## WHAT THIS TASK INVOLVES
Make an exact copy of the records, with the pictures left out.

*** MATERIAL PROVIDED ***

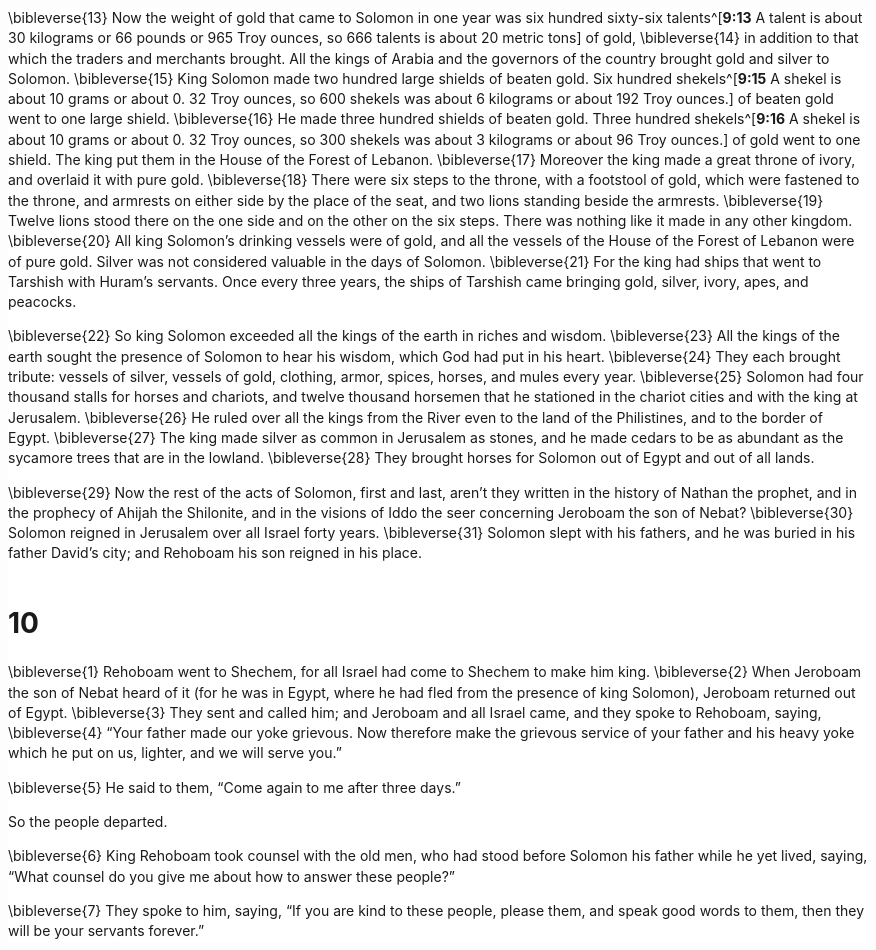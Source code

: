 
\bibleverse{13} Now the weight of gold that came to Solomon in one year was six hundred sixty-six talents^[**9:13** A talent is about 30 kilograms or 66 pounds or 965 Troy ounces, so 666 talents is about 20 metric tons] of gold, \bibleverse{14} in addition to that which the traders and merchants brought. All the kings of Arabia and the governors of the country brought gold and silver to Solomon. \bibleverse{15} King Solomon made two hundred large shields of beaten gold. Six hundred shekels^[**9:15** A shekel is about 10 grams or about 0. 32 Troy ounces, so 600 shekels was about 6 kilograms or about 192 Troy ounces.] of beaten gold went to one large shield. \bibleverse{16} He made three hundred shields of beaten gold. Three hundred shekels^[**9:16** A shekel is about 10 grams or about 0. 32 Troy ounces, so 300 shekels was about 3 kilograms or about 96 Troy ounces.] of gold went to one shield. The king put them in the House of the Forest of Lebanon. \bibleverse{17} Moreover the king made a great throne of ivory, and overlaid it with pure gold. \bibleverse{18} There were six steps to the throne, with a footstool of gold, which were fastened to the throne, and armrests on either side by the place of the seat, and two lions standing beside the armrests. \bibleverse{19} Twelve lions stood there on the one side and on the other on the six steps. There was nothing like it made in any other kingdom. \bibleverse{20} All king Solomon’s drinking vessels were of gold, and all the vessels of the House of the Forest of Lebanon were of pure gold. Silver was not considered valuable in the days of Solomon. \bibleverse{21} For the king had ships that went to Tarshish with Huram’s servants. Once every three years, the ships of Tarshish came bringing gold, silver, ivory, apes, and peacocks. 
  

\bibleverse{22} So king Solomon exceeded all the kings of the earth in riches and wisdom. \bibleverse{23} All the kings of the earth sought the presence of Solomon to hear his wisdom, which God had put in his heart. \bibleverse{24} They each brought tribute: vessels of silver, vessels of gold, clothing, armor, spices, horses, and mules every year. \bibleverse{25} Solomon had four thousand stalls for horses and chariots, and twelve thousand horsemen that he stationed in the chariot cities and with the king at Jerusalem. \bibleverse{26} He ruled over all the kings from the River even to the land of the Philistines, and to the border of Egypt. \bibleverse{27} The king made silver as common in Jerusalem as stones, and he made cedars to be as abundant as the sycamore trees that are in the lowland. \bibleverse{28} They brought horses for Solomon out of Egypt and out of all lands. 

\bibleverse{29} Now the rest of the acts of Solomon, first and last, aren’t they written in the history of Nathan the prophet, and in the prophecy of Ahijah the Shilonite, and in the visions of Iddo the seer concerning Jeroboam the son of Nebat? \bibleverse{30} Solomon reigned in Jerusalem over all Israel forty years. \bibleverse{31} Solomon slept with his fathers, and he was buried in his father David’s city; and Rehoboam his son reigned in his place. 

# 10 
\bibleverse{1} Rehoboam went to Shechem, for all Israel had come to Shechem to make him king. \bibleverse{2} When Jeroboam the son of Nebat heard of it (for he was in Egypt, where he had fled from the presence of king Solomon), Jeroboam returned out of Egypt. \bibleverse{3} They sent and called him; and Jeroboam and all Israel came, and they spoke to Rehoboam, saying, \bibleverse{4} “Your father made our yoke grievous. Now therefore make the grievous service of your father and his heavy yoke which he put on us, lighter, and we will serve you.” 

\bibleverse{5} He said to them, “Come again to me after three days.” 

So the people departed. 

\bibleverse{6} King Rehoboam took counsel with the old men, who had stood before Solomon his father while he yet lived, saying, “What counsel do you give me about how to answer these people?” 

\bibleverse{7} They spoke to him, saying, “If you are kind to these people, please them, and speak good words to them, then they will be your servants forever.”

*** End of MATERIAL PROVIDED ***

## COMPLETED EXERCISE
Source code

: 
\bibleverse{13} Now the weight of gold that came to Solomon in one year was six hundred sixty-six talents^[**9:13** A talent is about 30 kilograms or 66 pounds or 965 Troy ounces, so 666 talents is about 20 metric tons] of gold, \bibleverse{14} in addition to that which the traders and merchants brought. All the kings of Arabia and the governors of the country brought gold and silver to Solomon. \bibleverse{15} King Solomon made two hundred large shields of beaten gold. Six hundred shekels^[**9:15** A shekel is about 10 grams or about 0. 32 Troy ounces, so 600 shekels was about 6 kilograms or about 192 Troy ounces.] of beaten gold went to one large shield. \bibleverse{16} He made three hundred shields of beaten gold. Three hundred shekels^[**9:16** A shekel is about 10 grams or about 0. 32 Troy ounces, so 300 shekels was about 3 kilograms or about 96 Troy ounces.] of gold went to one shield. The king put them in the House of the Forest of Lebanon. \bibleverse{17} Moreover the king made a great throne of ivory, and overlaid it with pure gold. \bibleverse{18} There were six steps to the throne, with a footstool of gold, which were fastened to the throne, and armrests on either side by the place of the seat, and two lions standing beside the armrests. \bibleverse{19} Twelve lions stood there on the one side and on the other on the six steps. There was nothing like it made in any other kingdom. \bibleverse{20} All king Solomon’s drinking vessels were of gold, and all the vessels of the House of the Forest of Lebanon were of pure gold. Silver was not considered valuable in the days of Solomon. \bibleverse{21} For the king had ships that went to Tarshish with Huram’s servants. Once every three years, the ships of Tarshish came bringing gold, silver, ivory, apes, and peacocks. 
  

\bibleverse{22} So king Solomon exceeded all the kings of the earth in riches and wisdom. \bibleverse{23} All the kings of the earth sought the presence of Solomon to hear his wisdom, which God had put in his heart. \bibleverse{24} They each brought tribute: vessels of silver, vessels of gold, clothing, armor, spices, horses, and mules every year. \bibleverse{25} Solomon had four thousand stalls for horses and chariots, and twelve thousand horsemen that he stationed in the chariot cities and with the king at Jerusalem. \bibleverse{26} He ruled over all the kings from the River even to the land of the Philistines, and to the border of Egypt. \bibleverse{27} The king made silver as common in Jerusalem as stones, and he made cedars to be as abundant as the sycamore trees that are in the lowland. \bibleverse{28} They brought horses for Solomon out of Egypt and out of all lands. 

\bibleverse{29} Now the rest of the acts of Solomon, first and last, aren’t they written in the history of Nathan the prophet, and in the prophecy of Ahijah the Shilonite, and in the visions of Iddo the seer concerning Jeroboam the son of Nebat? \bibleverse{30} Solomon reigned in Jerusalem over all Israel forty years. \bibleverse{31} Solomon slept with his fathers, and he was buried in his father David’s city; and Rehoboam his son reigned in his place. 

# 10 
\bibleverse{1} Rehoboam went to Shechem, for all Israel had come to Shechem to make him king. \bibleverse{2} When Jeroboam the son of Nebat heard of it (for he was in Egypt, where he had fled from the presence of king Solomon), Jeroboam returned out of Egypt. \bibleverse{3} They sent and called him; and Jeroboam and all Israel came, and they spoke to Rehoboam, saying, \bibleverse{4} “Your father made our yoke grievous. Now therefore make the grievous service of your father and his heavy yoke which he put on us, lighter, and we will serve you.” 

\bibleverse{5} He said to them, “Come again to me after three days.” 

So the people departed. 

\bibleverse{6} King Rehoboam took counsel with the old men, who had stood before Solomon his father while he yet lived, saying, “What counsel do you give me about how to answer these people?” 

\bibleverse{7} They spoke to him, saying, “If you are kind to these people, please them, and speak good words to them, then they will be your servants forever.”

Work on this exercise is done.